Oni zawodzą na całej linii. Ich czas dobiegł końca?
Portal WP SportoweFakty przygląda się zawodnikom, którzy nie grają na swoim optymalnym poziomie i nie są wsparciem dla drużyny. Zastanawiamy się, czy warto dać im szansę, czy może czas ich pożegnać i poszukać w ich miejsce nowych koszykarzy.
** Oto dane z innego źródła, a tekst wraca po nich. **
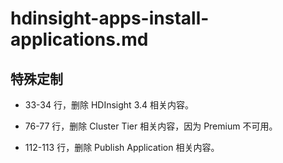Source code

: # hdinsight-apps-install-applications.md

## 特殊定制

* 33-34 行，删除 HDInsight 3.4 相关内容。

* 76-77 行，删除 Cluster Tier 相关内容，因为 Premium 不可用。

* 112-113 行，删除 Publish Application 相关内容。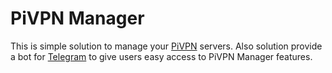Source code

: # PiVPN Manager
This is simple solution to manage your [PiVPN](https://pivpn.io/) servers. Also solution provide a bot for [Telegram](https://telegram.org/) to give users easy access to PiVPN Manager features.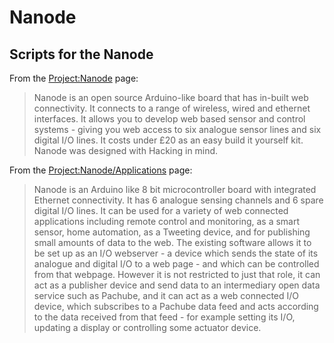 # Nanode
## Scripts for the Nanode

From the [Project:Nanode](https://wiki.london.hackspace.org.uk/view/Project:Nanode) page:
>Nanode is an open source Arduino-like board that has in-built web connectivity. It connects to a range of wireless, wired and ethernet interfaces. It allows you to develop web based sensor and control systems - giving you web access to six analogue sensor lines and six digital I/O lines. It costs under £20 as an easy build it yourself kit. Nanode was designed with Hacking in mind.

From the [Project:Nanode/Applications](https://wiki.london.hackspace.org.uk/view/Project:Nanode/Applications) page:
>Nanode is an Arduino like 8 bit microcontroller board with integrated Ethernet connectivity.
>It has 6 analogue sensing channels and 6 spare digital I/O lines.
>It can be used for a variety of web connected applications including remote control and monitoring, as a smart sensor, home automation, as a Tweeting device, and for publishing small amounts of data to the web.
>The existing software allows it to be set up as an I/O webserver - a device which sends the state of its analogue and digital I/O to a web page - and which can be controlled from that webpage.
>However it is not restricted to just that role, it can act as a publisher device and send data to an intermediary open data service such as Pachube, and it can act as a web connected I/O device, which subscribes to a Pachube data feed and acts according to the data received from that feed - for example setting its I/O, updating a display or controlling some actuator device. 
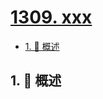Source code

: # [1309. xxx](https://github.com/Tdahuyou/TNotes.leetcode/tree/main/notes/1309.%20xxx)

<!-- region:toc -->

- [1. 📝 概述](#1--概述)

<!-- endregion:toc -->

## 1. 📝 概述
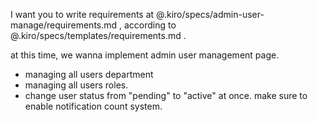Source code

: I want you to write requirements at @.kiro/specs/admin-user-manage/requirements.md , according to @.kiro/specs/templates/requirements.md . 

at this time, we wanna implement admin user management page. 
- managing all users department
- managing all users roles.
- change user status from "pending" to "active" at once. make sure to enable notification count system.
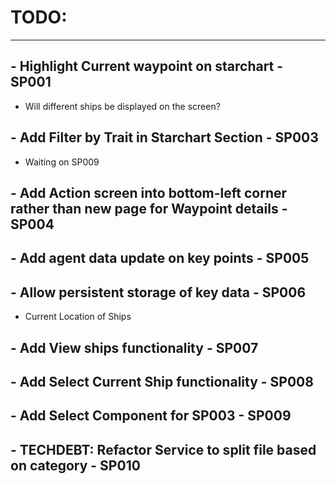 # TODO:

-------------------------
## - Highlight Current waypoint on starchart - SP001
 - Will different ships be displayed on the screen?

## - Add Filter by Trait in Starchart Section - SP003
 - Waiting on SP009

## - Add Action screen into bottom-left corner rather than new page for Waypoint details - SP004

## - Add agent data update on key points - SP005

## - Allow persistent storage of key data - SP006
 - Current Location of Ships

## - Add View ships functionality - SP007

## - Add Select Current Ship functionality - SP008

## - Add Select Component for SP003 - SP009

## - TECHDEBT: Refactor Service to split file based on category - SP010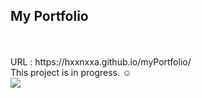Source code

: 
<h2>My Portfolio</h2></br></br>
URL : https://hxxnxxa.github.io/myPortfolio/ </br>
This project is in progress. ☺️ </br>
<img src=![스크린샷 2021-04-19 오후 11 59 24](https://user-images.githubusercontent.com/23094041/115257801-67348580-a16b-11eb-81b0-a7bb90ee581a.png)/>
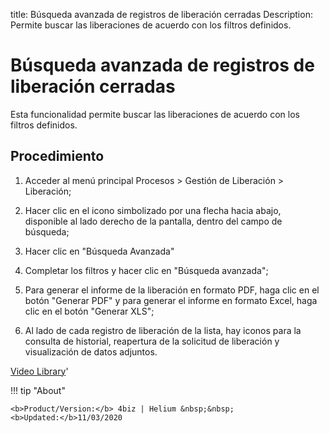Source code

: title:  Búsqueda avanzada de registros de liberación cerradas 
Description: Permite buscar las liberaciones de acuerdo con los filtros definidos. 
# Búsqueda avanzada de registros de liberación cerradas

Esta funcionalidad permite buscar las liberaciones de acuerdo con los filtros definidos.

Procedimiento
-------------

1.  Acceder al menú principal Procesos \> Gestión de Liberación \> Liberación;

2.  Hacer clic en el icono simbolizado por una flecha hacia abajo, disponible al
    lado derecho de la pantalla, dentro del campo de búsqueda;

3.  Hacer clic en "Búsqueda Avanzada"

4.  Completar los filtros y hacer clic en "Búsqueda avanzada";

5.  Para generar el informe de la liberación en formato PDF, haga 
    clic en el botón "Generar PDF" y para generar el informe en formato Excel, 
    haga clic en el botón "Generar XLS";

6.  Al lado de cada registro de liberación de la lista, hay iconos
    para la consulta de historial, reapertura de la solicitud de liberación y
    visualización de datos adjuntos.

<i class='fa fa-youtube-play  fa-2x' style='color:#97ce17;vertical-align: middle;'> </i> [Video Library](https://www.youtube.com/playlist?list=PLB5qK2uzf2RPdiRF4nIuCkAvXedNFV-af)'

!!! tip "About"

    <b>Product/Version:</b> 4biz | Helium &nbsp;&nbsp;
    <b>Updated:</b>11/03/2020

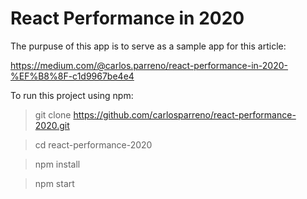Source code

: # React Performance in 2020

The purpuse of this app is to serve as a sample app for this article:

https://medium.com/@carlos.parreno/react-performance-in-2020-%EF%B8%8F-c1d9967be4e4

To run this project using npm:

> git clone https://github.com/carlosparreno/react-performance-2020.git

> cd react-performance-2020

> npm install

> npm start
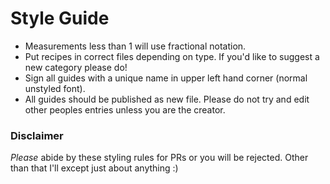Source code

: # Style Guide
 * Measurements less than 1 will use fractional notation.
 * Put recipes in correct files depending on type. If you'd like to suggest a new category please do!
 * Sign all guides with a unique name in upper left hand corner (normal unstyled font).
 * All guides should be published as new file. Please do not try and edit other peoples entries unless you are the creator.

### Disclaimer
*Please* abide by these styling rules for PRs or you will be
rejected. Other than that I'll except just about anything :)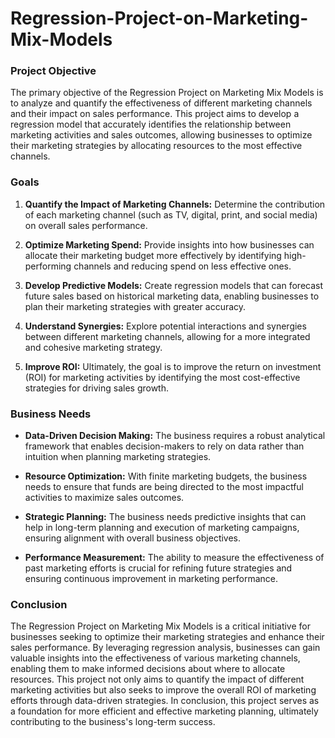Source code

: # Regression-Project-on-Marketing-Mix-Models
### Project Objective
The primary objective of the Regression Project on Marketing Mix Models is to analyze and quantify the effectiveness of different marketing channels and their impact on sales performance. This project aims to develop a regression model that accurately identifies the relationship between marketing activities and sales outcomes, allowing businesses to optimize their marketing strategies by allocating resources to the most effective channels.

### Goals
1. **Quantify the Impact of Marketing Channels:** Determine the contribution of each marketing channel (such as TV, digital, print, and social media) on overall sales performance.
  
2. **Optimize Marketing Spend:** Provide insights into how businesses can allocate their marketing budget more effectively by identifying high-performing channels and reducing spend on less effective ones.

3. **Develop Predictive Models:** Create regression models that can forecast future sales based on historical marketing data, enabling businesses to plan their marketing strategies with greater accuracy.

4. **Understand Synergies:** Explore potential interactions and synergies between different marketing channels, allowing for a more integrated and cohesive marketing strategy.

5. **Improve ROI:** Ultimately, the goal is to improve the return on investment (ROI) for marketing activities by identifying the most cost-effective strategies for driving sales growth.

### Business Needs
- **Data-Driven Decision Making:** The business requires a robust analytical framework that enables decision-makers to rely on data rather than intuition when planning marketing strategies.
  
- **Resource Optimization:** With finite marketing budgets, the business needs to ensure that funds are being directed to the most impactful activities to maximize sales outcomes.
  
- **Strategic Planning:** The business needs predictive insights that can help in long-term planning and execution of marketing campaigns, ensuring alignment with overall business objectives.

- **Performance Measurement:** The ability to measure the effectiveness of past marketing efforts is crucial for refining future strategies and ensuring continuous improvement in marketing performance.

### Conclusion
The Regression Project on Marketing Mix Models is a critical initiative for businesses seeking to optimize their marketing strategies and enhance their sales performance. By leveraging regression analysis, businesses can gain valuable insights into the effectiveness of various marketing channels, enabling them to make informed decisions about where to allocate resources. This project not only aims to quantify the impact of different marketing activities but also seeks to improve the overall ROI of marketing efforts through data-driven strategies. In conclusion, this project serves as a foundation for more efficient and effective marketing planning, ultimately contributing to the business's long-term success.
Michael Fraser (Polfarmex Kutno)
Rozpoczynamy od kanadyjskiego środkowego Polfarmeksu Kutno, który w zeszłym sezonie był objawieniem PLK. Razem z Kevinem Johnsonem tworzył świetny duet podkoszowy. W wakacje przedstawiciele klubu za wszelką cenę chcieli go pozostawić w drużynie. Zaoferowano mu spore pieniądze w kontrakcie, co z perspektywy czasu wydaje się być błędną decyzją. Fraser to gracz silny, lubiący przepychać się w "pomalowanym", ale z małym wachlarzem manewrów. Kanadyjczykowi trzeba dograć piłkę praktycznie pod sam kosz, by liczyć na skuteczną akcję. W obliczu problemów Polfarmeksu nie jest to zawodnik, który zmieni oblicze drużyny.